From the line containing "O estudo observou" through the last line, print the records exactly and nothing else.
[Dataset excerpts]
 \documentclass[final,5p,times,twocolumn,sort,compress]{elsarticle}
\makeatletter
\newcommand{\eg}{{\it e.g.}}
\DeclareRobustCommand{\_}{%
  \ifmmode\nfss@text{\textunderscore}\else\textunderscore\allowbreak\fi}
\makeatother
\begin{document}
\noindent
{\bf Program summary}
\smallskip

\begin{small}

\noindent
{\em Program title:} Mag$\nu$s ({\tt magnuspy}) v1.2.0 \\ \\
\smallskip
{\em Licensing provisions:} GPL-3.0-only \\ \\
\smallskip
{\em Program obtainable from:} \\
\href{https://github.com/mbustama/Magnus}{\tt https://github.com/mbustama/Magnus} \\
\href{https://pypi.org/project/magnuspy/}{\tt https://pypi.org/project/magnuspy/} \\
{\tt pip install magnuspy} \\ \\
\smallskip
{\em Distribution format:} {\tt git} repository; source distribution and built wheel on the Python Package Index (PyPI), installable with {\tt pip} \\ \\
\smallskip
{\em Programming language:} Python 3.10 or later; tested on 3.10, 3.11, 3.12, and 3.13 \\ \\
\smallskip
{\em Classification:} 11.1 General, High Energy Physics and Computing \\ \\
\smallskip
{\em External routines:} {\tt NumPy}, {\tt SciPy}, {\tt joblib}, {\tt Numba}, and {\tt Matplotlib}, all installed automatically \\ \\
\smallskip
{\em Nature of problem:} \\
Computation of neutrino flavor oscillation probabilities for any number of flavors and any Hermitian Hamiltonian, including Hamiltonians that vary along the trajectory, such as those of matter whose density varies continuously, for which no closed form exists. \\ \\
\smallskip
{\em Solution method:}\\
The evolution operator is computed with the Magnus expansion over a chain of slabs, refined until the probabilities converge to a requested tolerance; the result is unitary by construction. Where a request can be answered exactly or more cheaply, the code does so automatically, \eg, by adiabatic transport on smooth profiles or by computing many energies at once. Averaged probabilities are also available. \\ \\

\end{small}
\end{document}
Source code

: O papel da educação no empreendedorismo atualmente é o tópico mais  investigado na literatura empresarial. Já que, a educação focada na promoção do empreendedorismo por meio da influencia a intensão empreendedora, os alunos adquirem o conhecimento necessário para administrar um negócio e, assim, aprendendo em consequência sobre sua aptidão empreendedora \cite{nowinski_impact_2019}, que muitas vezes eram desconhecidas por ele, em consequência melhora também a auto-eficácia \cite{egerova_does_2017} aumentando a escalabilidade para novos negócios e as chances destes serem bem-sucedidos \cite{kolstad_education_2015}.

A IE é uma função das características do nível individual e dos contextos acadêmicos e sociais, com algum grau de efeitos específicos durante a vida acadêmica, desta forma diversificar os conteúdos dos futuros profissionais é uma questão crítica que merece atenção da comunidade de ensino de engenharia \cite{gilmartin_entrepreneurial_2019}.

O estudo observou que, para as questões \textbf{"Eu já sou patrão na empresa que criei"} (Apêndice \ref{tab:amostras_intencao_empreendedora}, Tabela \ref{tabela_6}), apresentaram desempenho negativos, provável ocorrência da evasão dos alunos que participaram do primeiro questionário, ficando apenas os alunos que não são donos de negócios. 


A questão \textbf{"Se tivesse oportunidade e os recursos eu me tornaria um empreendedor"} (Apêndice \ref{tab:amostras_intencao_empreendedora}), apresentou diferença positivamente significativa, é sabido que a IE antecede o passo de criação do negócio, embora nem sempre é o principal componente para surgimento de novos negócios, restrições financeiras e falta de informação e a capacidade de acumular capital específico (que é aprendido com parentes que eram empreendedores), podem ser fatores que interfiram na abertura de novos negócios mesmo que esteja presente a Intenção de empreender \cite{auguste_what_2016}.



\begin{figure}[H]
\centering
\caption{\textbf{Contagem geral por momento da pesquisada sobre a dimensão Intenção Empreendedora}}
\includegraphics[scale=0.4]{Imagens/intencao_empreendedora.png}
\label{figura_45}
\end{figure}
[/Dataset excerpts]
Response area –
O estudo observou que, para as questões \textbf{"Eu já sou patrão na empresa que criei"} (Apêndice \ref{tab:amostras_intencao_empreendedora}, Tabela \ref{tabela_6}), apresentaram desempenho negativos, provável ocorrência da evasão dos alunos que participaram do primeiro questionário, ficando apenas os alunos que não são donos de negócios. 


A questão \textbf{"Se tivesse oportunidade e os recursos eu me tornaria um empreendedor"} (Apêndice \ref{tab:amostras_intencao_empreendedora}), apresentou diferença positivamente significativa, é sabido que a IE antecede o passo de criação do negócio, embora nem sempre é o principal componente para surgimento de novos negócios, restrições financeiras e falta de informação e a capacidade de acumular capital específico (que é aprendido com parentes que eram empreendedores), podem ser fatores que interfiram na abertura de novos negócios mesmo que esteja presente a Intenção de empreender \cite{auguste_what_2016}.



\begin{figure}[H]
\centering
\caption{\textbf{Contagem geral por momento da pesquisada sobre a dimensão Intenção Empreendedora}}
\includegraphics[scale=0.4]{Imagens/intencao_empreendedora.png}
\label{figura_45}
\end{figure}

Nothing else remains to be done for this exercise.